(Ottawa) Estimant que l’exportation de matériel militaire à Israël viole le droit canadien et international, une coalition d’avocats canadiens et des citoyens d’origine palestinienne ont déposé une poursuite contre la ministre des Affaires étrangères, Mélanie Joly.

La poursuite, présentée mardi auprès de la Cour fédérale, allègue que le gouvernement canadien contrevient à ses obligations en poursuivant l’exportation d’équipement militaire vers Israël.

Les requérants demandent une ordonnance du tribunal pour enjoindre au gouvernement du Canada de cesser de délivrer des licences d’exportation pour les marchandises et technologies militaires destinées à Israël.

« Il est cruel et répréhensible que notre gouvernement continue à apporter un soutien matériel aux atrocités commises par Israël », a déclaré l’un des requérants, Hammam Farah, par voie de communiqué.
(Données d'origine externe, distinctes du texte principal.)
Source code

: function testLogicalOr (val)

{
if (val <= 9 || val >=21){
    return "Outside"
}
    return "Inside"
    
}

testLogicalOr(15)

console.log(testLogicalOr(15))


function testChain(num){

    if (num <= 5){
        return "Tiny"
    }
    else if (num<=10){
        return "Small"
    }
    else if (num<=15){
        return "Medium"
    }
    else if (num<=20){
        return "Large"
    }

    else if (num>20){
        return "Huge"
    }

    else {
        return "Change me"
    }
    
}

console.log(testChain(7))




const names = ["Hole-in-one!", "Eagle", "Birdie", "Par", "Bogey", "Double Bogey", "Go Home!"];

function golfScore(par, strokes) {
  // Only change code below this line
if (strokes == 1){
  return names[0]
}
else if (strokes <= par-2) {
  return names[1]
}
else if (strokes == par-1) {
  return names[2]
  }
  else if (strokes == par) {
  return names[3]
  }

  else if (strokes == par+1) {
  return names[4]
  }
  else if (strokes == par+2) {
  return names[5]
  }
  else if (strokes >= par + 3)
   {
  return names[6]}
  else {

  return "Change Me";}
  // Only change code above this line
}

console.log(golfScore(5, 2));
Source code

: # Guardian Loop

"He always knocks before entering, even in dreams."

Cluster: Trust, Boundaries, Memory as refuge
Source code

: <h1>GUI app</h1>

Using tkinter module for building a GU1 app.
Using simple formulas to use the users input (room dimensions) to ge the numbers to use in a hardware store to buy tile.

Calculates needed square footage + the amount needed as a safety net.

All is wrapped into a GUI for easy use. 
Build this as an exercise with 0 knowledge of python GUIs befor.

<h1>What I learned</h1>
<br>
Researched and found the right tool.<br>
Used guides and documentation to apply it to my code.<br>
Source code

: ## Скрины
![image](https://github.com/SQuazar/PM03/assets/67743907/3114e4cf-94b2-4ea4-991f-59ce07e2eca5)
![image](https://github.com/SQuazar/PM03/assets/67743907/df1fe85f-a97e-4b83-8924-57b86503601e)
Le dépôt de la poursuite a été annoncé par le groupe Canadian Lawyers for International Human Rights (CLAIHR).

Chez Affaires mondiales Canada, mardi soir, on n’a pas voulu commenter cette procédure judiciaire en cours.

« Le Canada possède l’un des systèmes de contrôle des exportations les plus solides au monde », a cependant soutenu le porte-parole John Babcock.

« Nous avons fait preuve de prudence dans le cas des exportations vers Israël depuis le 7 octobre, comme nous le faisons pour toutes les exportations vers d’autres pays », a-t-il aussi mentionné.

Au moins 28,5 millions d’exportations depuis octobre

Depuis le début de l’offensive d’Israël dans la bande de Gaza, en octobre dernier, le gouvernement canadien a autorisé l’exportation d’au moins 28,5 millions de dollars en équipement militaire vers l’État hébreu.

Selon Affaires mondiales Canada, les licences délivrées depuis le 7 octobre concernent « des équipements non létaux ».

On parle, par exemple, « de lunettes de vision nocturne, d’équipement de protection », a illustré la ministre Joly il y a quelques semaines.

« Nous n’avons pas approuvé de permis pour l’exportation de bombes, de roquettes, de missiles ou d’engins explosifs », a insisté sa directrice des communications, Emily Williams.

Ces arguments ne tiennent pas la route, selon James Yap, l’avocat des requérants.

« La Loi sur les licences d’exportation et d’importation ne fait aucune distinction entre le matériel létal et non létal », soutient-il en entrevue téléphonique.

En vertu de cette loi, la ministre des Affaires étrangères doit rejeter toute demande de permis s’il existe un « risque sérieux » que le matériel porte atteinte à la paix ou serve à des violations du droit international.

Et donc, « l’enjeu, ce n’est pas si c’est létal ou non, mais plutôt si le matériel peut être utilisé pour commettre ou faciliter la commission de violations du droit humanitaire international », insiste MYap.

On ignore si la Cour fédérale entendra l’affaire ou, le cas échéant, quand les audiences pourraient avoir lieu.

Le précédent néerlandais

À la mi-février, la Cour d’appel de La Haye a ordonné à l’État de suspendre la livraison de pièces d’avions F-35 à Israël.

Les risques que celles-ci soient utilisées dans des actions violant le droit humanitaire international ont mené le tribunal à ce verdict.

Le gouvernement néerlandais a aussitôt interjeté appel.

« La décision de l’État de se pourvoir en cassation contre ce jugement est distincte de la situation à Gaza », a déclaré le gouvernement dans un communiqué daté du 12 février publié sur son site web.

« Les Pays-Bas continuent d’appeler à un cessez-le-feu humanitaire temporaire immédiat et à ce qu’autant d’aide humanitaire que possible puisse parvenir à la population souffrante de Gaza », a-t-on conclu.